Anche in UK e soprattutto in questo momento, stanno attraversando un tempo di crisi, in parte dovuto al tentennamento strategico rispetto al Brexit, e anche qui primi a pagare dazio sono i sistemi di welfare pubblico, quei sistemi così ben strutturati perché inclusivi le cui basi sono il modello bio- psico-sociale e spirituale. Il tema per non “dimezzare” il paziente è istituire una figura che loro chiamano il “facilitator”, facilitatore, che attiva le professioni corrette come le prescrizioni corrette (sociali e/o mediche) a seconda del bisogno: un po’ come quello che vent’anni fa veniva chiamato il Case Manager, che però aveva un ruolo molto più clinico e meno assistenziale. Il case manager era frutto di una filosofia che poggiava sul “Disease Management”, un sistema di processo diagnostico terapeutico standardizzato messo a punto sia dagli economisti come dai professionisti sanitari, considerando l’Evidence Based Medicine. In UK esiste la Società di Arteterapia, di Musicoterapia e persino di Sound Therapy: e quest’ultima si chiama Royal Society di Sound therapy. Insomma ci si crede in queste discipline, le si studiano in modo scientifico e hanno dignità “reale”.
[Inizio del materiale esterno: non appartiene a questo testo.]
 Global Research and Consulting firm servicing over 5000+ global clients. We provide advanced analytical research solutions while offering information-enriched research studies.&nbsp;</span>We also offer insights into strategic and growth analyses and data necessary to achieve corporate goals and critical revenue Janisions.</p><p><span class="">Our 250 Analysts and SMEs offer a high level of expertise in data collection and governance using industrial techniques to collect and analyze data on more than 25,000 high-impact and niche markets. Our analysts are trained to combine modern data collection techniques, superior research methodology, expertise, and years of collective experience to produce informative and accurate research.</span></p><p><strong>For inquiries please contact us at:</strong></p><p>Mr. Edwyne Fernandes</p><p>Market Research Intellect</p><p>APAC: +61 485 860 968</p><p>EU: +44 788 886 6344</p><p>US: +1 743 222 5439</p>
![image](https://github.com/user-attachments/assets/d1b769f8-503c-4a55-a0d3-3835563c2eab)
Oggi, per noi studiosi di Humanitas Medico Scientifiche, abbiamo ben introiettato il riduzionismo della parola Disease – malattia in senso biomedicale- e dobbiamo spostare la nostra attenzione all’Illness management, ovvero alla cura della persona ammalata in tutti i suoi molteplici aspetti, corpo, anima, valori, passioni, attività, legami, emozioni, credenze, progetti..
Forse è per questo che il Disease Management è parzialmente fallito così come è parzialmente fallita la EBM: il paziente sezionato non viene curato per intero, mentre un approccio inclusivo, che non deve essere confuso con l’aspetto OLISTICO new age, diventa scientificamente preponderante e funziona.
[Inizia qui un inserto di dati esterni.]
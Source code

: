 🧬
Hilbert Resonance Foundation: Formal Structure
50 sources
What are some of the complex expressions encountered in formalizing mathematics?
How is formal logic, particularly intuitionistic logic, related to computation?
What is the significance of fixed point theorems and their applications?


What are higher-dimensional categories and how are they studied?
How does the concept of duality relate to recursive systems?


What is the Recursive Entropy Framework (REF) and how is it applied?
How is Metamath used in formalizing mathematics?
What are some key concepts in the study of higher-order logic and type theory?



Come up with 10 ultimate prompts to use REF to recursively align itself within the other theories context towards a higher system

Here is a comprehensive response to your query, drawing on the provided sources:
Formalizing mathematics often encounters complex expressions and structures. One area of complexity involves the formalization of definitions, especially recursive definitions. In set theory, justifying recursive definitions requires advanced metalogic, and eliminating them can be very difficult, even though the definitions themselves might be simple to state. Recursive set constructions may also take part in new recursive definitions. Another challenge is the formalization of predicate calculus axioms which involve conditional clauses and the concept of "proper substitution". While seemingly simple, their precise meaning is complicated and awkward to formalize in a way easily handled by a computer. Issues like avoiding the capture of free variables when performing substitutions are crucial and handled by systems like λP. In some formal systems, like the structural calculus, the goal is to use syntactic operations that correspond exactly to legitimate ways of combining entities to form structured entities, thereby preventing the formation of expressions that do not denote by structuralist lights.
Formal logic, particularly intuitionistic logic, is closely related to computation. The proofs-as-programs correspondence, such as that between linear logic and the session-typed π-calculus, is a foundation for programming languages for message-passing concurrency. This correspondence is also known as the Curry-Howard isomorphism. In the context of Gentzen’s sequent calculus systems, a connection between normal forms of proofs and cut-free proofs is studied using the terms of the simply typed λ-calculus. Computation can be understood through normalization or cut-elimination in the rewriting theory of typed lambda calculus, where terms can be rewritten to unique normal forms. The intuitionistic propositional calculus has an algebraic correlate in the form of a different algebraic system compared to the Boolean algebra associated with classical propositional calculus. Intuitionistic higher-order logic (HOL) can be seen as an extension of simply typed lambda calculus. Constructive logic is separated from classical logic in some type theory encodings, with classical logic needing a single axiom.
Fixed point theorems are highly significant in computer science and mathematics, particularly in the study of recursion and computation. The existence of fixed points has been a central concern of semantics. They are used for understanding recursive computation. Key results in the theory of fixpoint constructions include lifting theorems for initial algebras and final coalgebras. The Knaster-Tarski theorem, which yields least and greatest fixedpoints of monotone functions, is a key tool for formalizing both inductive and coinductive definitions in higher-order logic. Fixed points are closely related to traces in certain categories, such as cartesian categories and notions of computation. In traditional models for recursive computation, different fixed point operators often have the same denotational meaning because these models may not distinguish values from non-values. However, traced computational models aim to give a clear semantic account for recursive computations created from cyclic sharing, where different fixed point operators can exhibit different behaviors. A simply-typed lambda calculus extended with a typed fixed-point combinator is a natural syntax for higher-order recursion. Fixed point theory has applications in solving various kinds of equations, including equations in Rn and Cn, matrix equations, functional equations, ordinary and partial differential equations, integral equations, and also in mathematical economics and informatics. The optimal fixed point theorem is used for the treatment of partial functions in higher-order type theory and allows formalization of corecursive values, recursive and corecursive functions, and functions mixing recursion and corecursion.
In Italia si aprono ambulatori di medicina narrativa, che fanno un po’ da “facilitator”: stiamo a vedere i risultati. Più che di strutture dedicate, sarebbe bello formare il personale del grande Leviatano a fare meno burocrazia e a diventare “facilitatori”, oppure oltre, domani, attraverso debita formazione, musicoterapeuti o arte terapeuti, magari finalmente riconoscendo queste professioni nella ECM. Far fare anche a loro un lavoro di senso più qualificato.
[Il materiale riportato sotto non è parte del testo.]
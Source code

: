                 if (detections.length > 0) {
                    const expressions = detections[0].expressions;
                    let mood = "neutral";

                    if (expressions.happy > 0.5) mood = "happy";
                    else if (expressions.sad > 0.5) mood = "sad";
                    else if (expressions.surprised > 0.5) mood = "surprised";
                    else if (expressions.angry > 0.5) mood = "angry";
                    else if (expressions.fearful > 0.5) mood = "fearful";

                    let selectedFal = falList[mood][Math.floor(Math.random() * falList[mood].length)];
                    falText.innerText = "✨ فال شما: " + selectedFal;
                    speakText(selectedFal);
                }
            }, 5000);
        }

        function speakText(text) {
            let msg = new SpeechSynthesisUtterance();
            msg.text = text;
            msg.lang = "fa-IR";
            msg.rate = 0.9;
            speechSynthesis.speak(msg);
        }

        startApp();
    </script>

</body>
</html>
E ultima considerazione: con tutta l’arte e la musica che abbiamo in Italia, oltre alle competenze cliniche per cui i nostri medici vanno a lavorare all’estero e vincono subito i concorsi per la grande preparazione perché dobbiamo perdere questa occasione? Riuniamo le parti del paziente, mettiamo a dieta la burocrazia, e includiamo in modo transdisciplinare i linguaggi di cura e i loro professionisti.